Papatowai, NZ to Kaka Point, NZ

26.9 mi / 10.0 mph / 2032 ft. climbing
Home: Kaka Point Camping Ground

We packed up camp and moved over to the “kitchen” to make breakfast, which has become normal for us at New Zealand campgrounds. Except this DOC site isn’t a holiday park, so there are no stoves inside and that’s why “kitchen” gets quotes. It felt weird setting up our own gasoline-burning stove on the counter inside a building, like, is this legal?!

The funnier thing is that there are still the standard DOC signs telling you to boil the water that comes from the sink faucets in this “kitchen”. Like, you’re in the middle of a town. A small town, but a town nonetheless. Are you telling me you’re on some crappier, more-polluted water supply than the store and food truck 50 yards away? We of course drank the water without boiling it (as we have at nearly all DOC sites) and remain healthy.

Papatowai’s slogan is “Where Forest Meets Sea”, and well, there it is.

We were granted a 4-mile riverside warmup, but then got smacked with an 800-foot hill with 10% grades. I had considered taking a partly-gravel alternate (with a similar hill) because it would take us by Purakaunui Falls, but our Tokanui host convinced me that it wasn’t worth the extra trouble, so we stuck to the pavement.
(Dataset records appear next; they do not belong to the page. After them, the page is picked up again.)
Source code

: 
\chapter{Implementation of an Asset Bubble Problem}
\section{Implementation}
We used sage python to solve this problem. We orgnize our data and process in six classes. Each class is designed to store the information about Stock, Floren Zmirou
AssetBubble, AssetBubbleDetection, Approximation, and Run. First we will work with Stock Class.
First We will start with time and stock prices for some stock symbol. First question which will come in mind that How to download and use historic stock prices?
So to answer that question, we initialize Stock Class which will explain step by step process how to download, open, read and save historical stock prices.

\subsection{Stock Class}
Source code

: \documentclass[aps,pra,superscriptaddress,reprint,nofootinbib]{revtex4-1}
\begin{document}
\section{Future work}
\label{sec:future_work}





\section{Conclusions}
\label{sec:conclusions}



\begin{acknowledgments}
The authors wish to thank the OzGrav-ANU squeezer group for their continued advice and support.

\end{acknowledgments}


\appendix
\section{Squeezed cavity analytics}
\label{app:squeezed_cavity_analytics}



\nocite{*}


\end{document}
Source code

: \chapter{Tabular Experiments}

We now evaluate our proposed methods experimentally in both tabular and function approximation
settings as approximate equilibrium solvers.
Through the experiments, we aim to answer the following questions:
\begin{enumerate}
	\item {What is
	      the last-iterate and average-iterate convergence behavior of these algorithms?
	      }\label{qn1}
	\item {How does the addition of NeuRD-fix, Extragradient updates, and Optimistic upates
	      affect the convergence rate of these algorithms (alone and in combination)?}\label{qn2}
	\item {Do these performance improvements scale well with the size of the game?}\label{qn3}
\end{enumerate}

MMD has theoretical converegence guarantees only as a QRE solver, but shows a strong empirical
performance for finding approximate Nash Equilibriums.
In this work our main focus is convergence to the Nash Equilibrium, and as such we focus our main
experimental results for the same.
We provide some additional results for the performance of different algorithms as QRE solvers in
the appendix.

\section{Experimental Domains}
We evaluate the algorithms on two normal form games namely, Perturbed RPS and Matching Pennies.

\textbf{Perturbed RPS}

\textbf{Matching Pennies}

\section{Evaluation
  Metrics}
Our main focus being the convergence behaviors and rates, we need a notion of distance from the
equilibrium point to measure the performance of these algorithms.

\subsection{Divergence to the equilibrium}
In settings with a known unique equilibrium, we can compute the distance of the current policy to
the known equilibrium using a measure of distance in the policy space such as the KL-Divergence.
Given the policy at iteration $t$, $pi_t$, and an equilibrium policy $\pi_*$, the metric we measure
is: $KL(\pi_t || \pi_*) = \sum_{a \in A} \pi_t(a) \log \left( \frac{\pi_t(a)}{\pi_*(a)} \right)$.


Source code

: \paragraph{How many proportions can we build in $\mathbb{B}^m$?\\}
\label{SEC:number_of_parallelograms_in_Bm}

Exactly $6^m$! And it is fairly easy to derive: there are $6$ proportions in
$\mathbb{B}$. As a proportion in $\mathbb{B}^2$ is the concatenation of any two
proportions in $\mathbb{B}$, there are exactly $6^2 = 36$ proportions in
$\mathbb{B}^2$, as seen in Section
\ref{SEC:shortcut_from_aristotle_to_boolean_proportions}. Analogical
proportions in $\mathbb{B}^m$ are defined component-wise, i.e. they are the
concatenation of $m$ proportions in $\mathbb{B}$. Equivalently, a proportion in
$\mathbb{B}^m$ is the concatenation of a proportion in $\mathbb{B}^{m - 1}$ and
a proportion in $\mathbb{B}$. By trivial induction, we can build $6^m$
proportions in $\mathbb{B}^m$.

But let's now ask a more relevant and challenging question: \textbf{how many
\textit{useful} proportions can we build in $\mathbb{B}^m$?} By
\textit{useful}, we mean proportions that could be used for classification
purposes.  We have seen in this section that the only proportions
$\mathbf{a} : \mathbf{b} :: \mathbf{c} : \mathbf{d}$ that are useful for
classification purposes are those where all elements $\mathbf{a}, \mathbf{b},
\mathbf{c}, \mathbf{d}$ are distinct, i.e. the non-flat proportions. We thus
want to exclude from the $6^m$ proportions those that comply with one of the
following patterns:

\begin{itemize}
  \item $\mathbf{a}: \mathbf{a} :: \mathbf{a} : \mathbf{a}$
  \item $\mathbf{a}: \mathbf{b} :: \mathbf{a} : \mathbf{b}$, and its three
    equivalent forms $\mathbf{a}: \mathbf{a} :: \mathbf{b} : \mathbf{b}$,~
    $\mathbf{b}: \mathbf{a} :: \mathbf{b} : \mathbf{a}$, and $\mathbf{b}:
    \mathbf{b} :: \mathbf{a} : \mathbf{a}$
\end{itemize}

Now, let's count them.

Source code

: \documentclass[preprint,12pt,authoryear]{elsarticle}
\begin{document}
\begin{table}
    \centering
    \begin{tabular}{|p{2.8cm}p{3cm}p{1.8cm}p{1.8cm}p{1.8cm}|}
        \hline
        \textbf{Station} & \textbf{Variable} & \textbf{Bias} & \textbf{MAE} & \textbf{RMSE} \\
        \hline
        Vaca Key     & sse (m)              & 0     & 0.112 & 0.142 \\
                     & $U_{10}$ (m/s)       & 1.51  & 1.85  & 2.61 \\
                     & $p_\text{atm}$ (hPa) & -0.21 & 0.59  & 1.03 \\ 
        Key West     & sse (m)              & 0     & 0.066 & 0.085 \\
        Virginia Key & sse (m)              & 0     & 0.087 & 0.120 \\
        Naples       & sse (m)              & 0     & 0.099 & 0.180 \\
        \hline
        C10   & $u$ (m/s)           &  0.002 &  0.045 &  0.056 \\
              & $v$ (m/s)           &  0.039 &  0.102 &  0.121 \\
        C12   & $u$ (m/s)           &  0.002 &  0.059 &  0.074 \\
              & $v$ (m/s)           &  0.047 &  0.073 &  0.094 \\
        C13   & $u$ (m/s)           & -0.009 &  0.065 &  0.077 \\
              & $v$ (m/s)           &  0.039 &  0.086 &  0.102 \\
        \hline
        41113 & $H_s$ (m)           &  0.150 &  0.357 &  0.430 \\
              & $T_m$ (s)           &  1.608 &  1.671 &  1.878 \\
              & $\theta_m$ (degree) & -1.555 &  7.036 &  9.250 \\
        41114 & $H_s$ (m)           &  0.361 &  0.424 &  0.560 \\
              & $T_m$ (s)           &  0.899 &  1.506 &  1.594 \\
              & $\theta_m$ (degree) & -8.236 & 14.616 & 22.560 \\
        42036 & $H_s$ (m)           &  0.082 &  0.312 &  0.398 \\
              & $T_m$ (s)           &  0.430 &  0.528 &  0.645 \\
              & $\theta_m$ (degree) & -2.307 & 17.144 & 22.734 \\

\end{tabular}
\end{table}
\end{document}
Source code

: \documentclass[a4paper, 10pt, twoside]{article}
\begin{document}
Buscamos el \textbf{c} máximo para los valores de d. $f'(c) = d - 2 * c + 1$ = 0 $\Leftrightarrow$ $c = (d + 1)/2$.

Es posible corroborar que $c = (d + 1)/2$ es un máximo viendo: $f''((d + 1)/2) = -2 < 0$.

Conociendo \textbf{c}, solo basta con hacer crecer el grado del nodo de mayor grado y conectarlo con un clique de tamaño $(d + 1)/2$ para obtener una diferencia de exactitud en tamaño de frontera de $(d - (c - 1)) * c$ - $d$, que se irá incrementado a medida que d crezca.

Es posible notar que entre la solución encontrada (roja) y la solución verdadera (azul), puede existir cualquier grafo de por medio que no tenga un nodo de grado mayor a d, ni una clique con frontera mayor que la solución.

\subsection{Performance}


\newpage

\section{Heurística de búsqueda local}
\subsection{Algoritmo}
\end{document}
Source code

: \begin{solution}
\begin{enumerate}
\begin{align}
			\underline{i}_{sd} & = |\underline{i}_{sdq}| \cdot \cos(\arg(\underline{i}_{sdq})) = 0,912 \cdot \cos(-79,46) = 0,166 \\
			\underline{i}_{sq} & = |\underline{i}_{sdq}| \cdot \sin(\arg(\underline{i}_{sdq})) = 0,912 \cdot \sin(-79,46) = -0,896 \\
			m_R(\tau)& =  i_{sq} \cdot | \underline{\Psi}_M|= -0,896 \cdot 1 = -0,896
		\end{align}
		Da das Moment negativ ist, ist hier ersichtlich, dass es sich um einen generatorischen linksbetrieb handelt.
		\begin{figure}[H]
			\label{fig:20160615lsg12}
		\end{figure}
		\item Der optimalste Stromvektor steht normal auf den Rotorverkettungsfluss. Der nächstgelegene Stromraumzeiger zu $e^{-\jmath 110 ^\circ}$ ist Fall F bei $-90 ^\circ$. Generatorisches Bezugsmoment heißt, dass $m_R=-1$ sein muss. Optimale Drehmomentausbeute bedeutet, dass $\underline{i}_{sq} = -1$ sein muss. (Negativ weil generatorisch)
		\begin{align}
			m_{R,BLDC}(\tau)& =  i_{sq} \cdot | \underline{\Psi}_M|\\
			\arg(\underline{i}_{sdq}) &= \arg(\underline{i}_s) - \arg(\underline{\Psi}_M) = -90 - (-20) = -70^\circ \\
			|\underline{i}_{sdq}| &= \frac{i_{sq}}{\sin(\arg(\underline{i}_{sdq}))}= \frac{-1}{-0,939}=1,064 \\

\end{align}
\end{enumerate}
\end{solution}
Rett climbing not yet THE hill, just a standard climb back up from a river crossing.
Ok, now we’re getting closer to the real hill.
Catlins scene.
Continuing the climb, where at least a brilliant landscape architect has created an aesthetically-pleasing tree and plant design along the roadway to make it feel less arduous.
From the top of the hill, a view down to Catlins Lake and the ocean behind.
You can see our downhill roads close on the right, and far ahead in the center of the frame, after curving into the bucolic Catlins river valley.
A closer view of Catlins Lake flowing out to sea.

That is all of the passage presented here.